WHAT YOU ARE ASKED TO DO:
Count every line in the entries below that contains the word "photon", and give only that number.

SUPPLIED DATA:
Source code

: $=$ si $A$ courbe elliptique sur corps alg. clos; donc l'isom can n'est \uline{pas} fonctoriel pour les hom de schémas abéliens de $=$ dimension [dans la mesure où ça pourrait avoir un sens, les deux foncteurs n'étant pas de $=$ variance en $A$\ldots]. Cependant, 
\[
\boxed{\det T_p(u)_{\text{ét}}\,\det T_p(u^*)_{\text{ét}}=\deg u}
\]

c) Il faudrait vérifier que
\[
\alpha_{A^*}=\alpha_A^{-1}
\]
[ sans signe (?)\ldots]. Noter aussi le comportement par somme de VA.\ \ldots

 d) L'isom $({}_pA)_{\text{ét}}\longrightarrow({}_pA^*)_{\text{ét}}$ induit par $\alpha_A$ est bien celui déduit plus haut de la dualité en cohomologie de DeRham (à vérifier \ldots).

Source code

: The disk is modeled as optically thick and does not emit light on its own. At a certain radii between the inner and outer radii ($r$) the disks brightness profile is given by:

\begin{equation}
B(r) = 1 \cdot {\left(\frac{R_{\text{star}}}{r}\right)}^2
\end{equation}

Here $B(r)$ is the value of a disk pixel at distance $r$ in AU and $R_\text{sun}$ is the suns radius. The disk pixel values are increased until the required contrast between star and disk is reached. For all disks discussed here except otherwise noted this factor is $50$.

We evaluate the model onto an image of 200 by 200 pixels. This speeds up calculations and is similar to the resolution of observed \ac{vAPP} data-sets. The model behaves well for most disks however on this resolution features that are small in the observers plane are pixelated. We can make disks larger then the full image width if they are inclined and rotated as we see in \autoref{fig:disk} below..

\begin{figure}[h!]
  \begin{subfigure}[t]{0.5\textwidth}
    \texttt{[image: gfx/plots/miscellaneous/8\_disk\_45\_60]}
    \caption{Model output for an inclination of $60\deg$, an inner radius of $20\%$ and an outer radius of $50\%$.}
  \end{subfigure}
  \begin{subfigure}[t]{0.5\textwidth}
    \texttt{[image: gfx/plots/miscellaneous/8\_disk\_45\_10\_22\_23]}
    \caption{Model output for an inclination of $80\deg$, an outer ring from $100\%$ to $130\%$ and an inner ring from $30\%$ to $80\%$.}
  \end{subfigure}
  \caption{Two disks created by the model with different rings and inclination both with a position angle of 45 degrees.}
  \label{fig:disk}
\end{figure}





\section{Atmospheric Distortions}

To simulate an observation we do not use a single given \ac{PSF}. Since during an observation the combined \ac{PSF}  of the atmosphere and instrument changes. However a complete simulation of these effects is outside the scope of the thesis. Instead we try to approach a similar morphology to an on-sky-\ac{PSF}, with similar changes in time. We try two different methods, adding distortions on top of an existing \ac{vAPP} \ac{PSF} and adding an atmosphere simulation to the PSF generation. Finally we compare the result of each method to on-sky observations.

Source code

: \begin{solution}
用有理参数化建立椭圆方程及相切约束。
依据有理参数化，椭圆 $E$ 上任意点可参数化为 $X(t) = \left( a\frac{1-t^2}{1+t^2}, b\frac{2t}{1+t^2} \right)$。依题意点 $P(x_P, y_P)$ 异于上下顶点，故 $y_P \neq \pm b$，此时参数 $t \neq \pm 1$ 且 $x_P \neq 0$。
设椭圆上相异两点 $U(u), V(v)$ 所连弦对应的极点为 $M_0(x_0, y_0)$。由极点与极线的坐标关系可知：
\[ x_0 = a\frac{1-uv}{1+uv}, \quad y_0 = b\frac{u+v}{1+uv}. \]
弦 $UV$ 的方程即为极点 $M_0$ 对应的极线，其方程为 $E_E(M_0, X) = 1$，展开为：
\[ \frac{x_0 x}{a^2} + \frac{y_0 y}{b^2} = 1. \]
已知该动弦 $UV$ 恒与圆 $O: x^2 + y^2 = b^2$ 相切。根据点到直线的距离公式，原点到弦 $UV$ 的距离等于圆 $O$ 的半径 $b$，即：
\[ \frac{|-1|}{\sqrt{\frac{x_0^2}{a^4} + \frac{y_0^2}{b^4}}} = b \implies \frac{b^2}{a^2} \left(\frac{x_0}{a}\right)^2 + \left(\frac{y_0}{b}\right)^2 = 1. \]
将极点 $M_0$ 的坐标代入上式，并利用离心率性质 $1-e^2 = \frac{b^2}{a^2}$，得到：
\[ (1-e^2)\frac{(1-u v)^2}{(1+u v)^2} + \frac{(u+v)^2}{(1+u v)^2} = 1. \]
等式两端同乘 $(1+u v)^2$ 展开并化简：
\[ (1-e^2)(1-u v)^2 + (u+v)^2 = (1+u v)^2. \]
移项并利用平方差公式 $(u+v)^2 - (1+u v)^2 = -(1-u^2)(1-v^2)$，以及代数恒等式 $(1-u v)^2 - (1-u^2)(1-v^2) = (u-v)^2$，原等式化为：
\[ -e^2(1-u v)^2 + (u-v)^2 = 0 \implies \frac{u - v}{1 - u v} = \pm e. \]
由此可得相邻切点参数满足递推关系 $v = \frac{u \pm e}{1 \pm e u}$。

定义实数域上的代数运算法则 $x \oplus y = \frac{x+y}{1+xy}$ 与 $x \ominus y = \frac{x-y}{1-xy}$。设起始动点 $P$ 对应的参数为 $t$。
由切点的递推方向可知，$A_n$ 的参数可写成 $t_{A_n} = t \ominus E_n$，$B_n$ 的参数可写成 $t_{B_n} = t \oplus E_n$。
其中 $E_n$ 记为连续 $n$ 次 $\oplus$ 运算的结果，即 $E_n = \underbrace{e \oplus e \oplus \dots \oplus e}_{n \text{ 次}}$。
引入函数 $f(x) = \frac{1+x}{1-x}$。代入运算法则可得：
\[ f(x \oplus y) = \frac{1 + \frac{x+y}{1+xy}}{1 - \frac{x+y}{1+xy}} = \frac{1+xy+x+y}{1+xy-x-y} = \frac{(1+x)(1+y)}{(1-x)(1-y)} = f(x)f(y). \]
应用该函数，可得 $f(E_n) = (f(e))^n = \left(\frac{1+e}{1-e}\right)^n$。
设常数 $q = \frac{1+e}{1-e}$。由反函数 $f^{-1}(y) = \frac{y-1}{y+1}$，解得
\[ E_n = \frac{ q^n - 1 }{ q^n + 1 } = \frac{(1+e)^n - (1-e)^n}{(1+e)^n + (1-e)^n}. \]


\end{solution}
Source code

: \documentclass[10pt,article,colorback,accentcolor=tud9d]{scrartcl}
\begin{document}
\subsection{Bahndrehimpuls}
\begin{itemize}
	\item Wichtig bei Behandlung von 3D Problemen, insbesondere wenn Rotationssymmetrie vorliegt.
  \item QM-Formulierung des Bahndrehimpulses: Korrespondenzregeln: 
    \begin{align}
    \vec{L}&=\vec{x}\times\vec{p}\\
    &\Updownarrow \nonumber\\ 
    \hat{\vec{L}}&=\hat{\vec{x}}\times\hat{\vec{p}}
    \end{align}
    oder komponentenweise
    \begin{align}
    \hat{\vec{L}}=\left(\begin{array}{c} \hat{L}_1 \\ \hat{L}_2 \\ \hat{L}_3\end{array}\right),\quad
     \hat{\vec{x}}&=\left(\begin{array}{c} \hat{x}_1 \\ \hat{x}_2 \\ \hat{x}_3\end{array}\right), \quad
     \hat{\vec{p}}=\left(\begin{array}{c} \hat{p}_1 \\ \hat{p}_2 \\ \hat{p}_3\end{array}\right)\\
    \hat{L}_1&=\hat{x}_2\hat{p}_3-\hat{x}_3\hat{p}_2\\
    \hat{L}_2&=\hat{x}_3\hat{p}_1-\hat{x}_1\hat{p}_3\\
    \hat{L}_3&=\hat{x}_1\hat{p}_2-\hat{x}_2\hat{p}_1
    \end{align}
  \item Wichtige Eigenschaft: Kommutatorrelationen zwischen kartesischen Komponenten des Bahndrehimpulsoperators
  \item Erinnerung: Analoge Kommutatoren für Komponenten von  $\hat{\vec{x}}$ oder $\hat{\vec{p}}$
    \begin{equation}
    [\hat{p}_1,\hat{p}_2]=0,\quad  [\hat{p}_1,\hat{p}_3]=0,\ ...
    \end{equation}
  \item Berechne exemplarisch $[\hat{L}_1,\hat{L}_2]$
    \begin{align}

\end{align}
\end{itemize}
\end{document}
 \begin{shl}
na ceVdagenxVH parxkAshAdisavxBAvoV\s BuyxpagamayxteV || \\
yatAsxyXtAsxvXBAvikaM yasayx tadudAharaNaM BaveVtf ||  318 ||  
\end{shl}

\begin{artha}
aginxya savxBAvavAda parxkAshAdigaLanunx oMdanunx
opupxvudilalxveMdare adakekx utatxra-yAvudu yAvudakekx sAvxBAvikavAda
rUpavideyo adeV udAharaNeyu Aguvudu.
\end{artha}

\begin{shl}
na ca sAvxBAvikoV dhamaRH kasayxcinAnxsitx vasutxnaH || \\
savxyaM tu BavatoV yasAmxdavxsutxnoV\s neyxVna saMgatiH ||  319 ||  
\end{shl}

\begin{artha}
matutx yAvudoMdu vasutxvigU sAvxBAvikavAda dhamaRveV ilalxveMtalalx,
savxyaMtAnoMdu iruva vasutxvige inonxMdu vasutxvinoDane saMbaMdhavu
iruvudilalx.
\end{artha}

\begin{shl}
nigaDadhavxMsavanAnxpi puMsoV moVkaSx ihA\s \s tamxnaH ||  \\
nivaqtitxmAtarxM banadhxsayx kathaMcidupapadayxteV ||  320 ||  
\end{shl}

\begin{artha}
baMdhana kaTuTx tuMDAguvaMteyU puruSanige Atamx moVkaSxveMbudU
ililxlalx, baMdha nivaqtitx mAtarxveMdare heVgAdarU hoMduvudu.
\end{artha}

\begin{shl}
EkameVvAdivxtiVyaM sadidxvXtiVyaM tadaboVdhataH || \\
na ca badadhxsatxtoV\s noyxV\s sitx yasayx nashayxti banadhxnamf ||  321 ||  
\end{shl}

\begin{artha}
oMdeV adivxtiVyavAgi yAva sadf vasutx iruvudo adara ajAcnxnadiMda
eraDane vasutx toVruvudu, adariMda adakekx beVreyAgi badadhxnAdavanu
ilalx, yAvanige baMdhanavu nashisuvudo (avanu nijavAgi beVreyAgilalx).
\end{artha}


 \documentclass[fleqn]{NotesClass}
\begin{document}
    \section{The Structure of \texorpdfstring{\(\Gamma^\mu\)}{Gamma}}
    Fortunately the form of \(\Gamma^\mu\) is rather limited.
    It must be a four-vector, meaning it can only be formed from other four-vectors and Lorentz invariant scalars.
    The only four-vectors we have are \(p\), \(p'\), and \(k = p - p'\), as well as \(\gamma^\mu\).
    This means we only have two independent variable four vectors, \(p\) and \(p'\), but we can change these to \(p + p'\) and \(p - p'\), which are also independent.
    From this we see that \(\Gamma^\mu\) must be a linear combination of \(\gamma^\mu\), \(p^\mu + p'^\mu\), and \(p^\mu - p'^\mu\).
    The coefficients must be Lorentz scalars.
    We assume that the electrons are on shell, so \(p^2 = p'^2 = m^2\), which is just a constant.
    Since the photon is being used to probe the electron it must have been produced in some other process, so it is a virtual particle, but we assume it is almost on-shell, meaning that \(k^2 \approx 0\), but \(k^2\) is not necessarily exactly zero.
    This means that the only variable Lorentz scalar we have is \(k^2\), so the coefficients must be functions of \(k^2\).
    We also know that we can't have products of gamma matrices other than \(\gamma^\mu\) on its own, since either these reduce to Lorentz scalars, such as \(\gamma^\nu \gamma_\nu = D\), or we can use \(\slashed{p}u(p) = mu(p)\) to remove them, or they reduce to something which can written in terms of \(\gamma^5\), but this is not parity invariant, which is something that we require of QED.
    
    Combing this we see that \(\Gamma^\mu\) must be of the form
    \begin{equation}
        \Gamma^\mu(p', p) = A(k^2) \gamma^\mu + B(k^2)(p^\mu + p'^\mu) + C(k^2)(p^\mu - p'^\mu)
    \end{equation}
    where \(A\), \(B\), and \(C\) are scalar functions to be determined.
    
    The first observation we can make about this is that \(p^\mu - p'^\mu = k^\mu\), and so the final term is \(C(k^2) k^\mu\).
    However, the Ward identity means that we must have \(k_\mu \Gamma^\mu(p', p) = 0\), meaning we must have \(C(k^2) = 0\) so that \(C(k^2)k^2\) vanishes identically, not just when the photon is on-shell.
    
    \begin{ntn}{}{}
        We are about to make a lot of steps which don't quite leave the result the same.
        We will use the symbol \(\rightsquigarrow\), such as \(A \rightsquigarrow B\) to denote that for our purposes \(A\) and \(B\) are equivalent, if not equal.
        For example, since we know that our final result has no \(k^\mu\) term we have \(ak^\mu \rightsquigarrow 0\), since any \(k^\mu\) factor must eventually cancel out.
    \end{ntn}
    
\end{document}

ANSWER TO THIS PROBLEM:
2